→ **Work order**
Wherever the word "come" occurs in the listing below, copy that whole line.

→ **Source information**
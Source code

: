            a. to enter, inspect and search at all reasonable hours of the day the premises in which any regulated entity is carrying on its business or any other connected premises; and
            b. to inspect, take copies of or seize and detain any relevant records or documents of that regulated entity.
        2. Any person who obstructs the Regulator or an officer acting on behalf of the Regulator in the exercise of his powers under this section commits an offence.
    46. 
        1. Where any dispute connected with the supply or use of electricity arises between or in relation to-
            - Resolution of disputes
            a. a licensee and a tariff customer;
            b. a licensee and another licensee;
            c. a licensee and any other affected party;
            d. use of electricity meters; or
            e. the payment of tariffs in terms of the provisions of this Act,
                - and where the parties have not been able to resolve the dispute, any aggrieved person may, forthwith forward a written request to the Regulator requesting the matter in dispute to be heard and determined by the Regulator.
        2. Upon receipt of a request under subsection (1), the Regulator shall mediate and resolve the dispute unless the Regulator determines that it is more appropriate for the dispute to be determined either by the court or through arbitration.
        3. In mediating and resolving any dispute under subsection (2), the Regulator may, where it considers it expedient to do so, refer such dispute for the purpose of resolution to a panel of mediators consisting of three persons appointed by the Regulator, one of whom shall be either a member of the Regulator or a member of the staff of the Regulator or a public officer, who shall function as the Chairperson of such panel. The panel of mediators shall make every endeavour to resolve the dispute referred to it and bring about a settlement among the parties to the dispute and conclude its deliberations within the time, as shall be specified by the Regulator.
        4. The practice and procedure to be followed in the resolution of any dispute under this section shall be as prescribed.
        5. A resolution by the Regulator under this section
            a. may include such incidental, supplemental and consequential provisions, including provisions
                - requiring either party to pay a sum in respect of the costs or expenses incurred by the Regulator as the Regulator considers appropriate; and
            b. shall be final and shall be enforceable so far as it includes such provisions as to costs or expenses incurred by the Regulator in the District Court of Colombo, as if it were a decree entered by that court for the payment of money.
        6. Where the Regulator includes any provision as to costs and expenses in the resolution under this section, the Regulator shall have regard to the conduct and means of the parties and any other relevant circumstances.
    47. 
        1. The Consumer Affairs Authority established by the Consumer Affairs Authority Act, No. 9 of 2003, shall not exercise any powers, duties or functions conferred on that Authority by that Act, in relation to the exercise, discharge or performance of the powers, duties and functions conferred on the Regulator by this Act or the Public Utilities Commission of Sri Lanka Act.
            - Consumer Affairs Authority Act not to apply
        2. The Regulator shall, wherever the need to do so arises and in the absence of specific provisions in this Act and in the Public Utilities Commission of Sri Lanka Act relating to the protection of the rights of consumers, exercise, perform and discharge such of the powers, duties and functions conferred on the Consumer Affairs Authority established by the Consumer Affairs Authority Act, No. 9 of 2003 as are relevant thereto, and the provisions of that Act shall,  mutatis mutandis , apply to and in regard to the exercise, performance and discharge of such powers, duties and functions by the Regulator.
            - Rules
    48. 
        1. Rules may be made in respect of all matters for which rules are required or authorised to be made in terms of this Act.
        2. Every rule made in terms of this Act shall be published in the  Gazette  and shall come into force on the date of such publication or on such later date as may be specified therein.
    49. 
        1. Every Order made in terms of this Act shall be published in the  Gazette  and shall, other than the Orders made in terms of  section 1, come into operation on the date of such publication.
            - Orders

→ **Answer to this exercise**
        2. Every rule made in terms of this Act shall be published in the  Gazette  and shall come into force on the date of such publication or on such later date as may be specified therein.
        1. Every Order made in terms of this Act shall be published in the  Gazette  and shall, other than the Orders made in terms of  section 1, come into operation on the date of such publication.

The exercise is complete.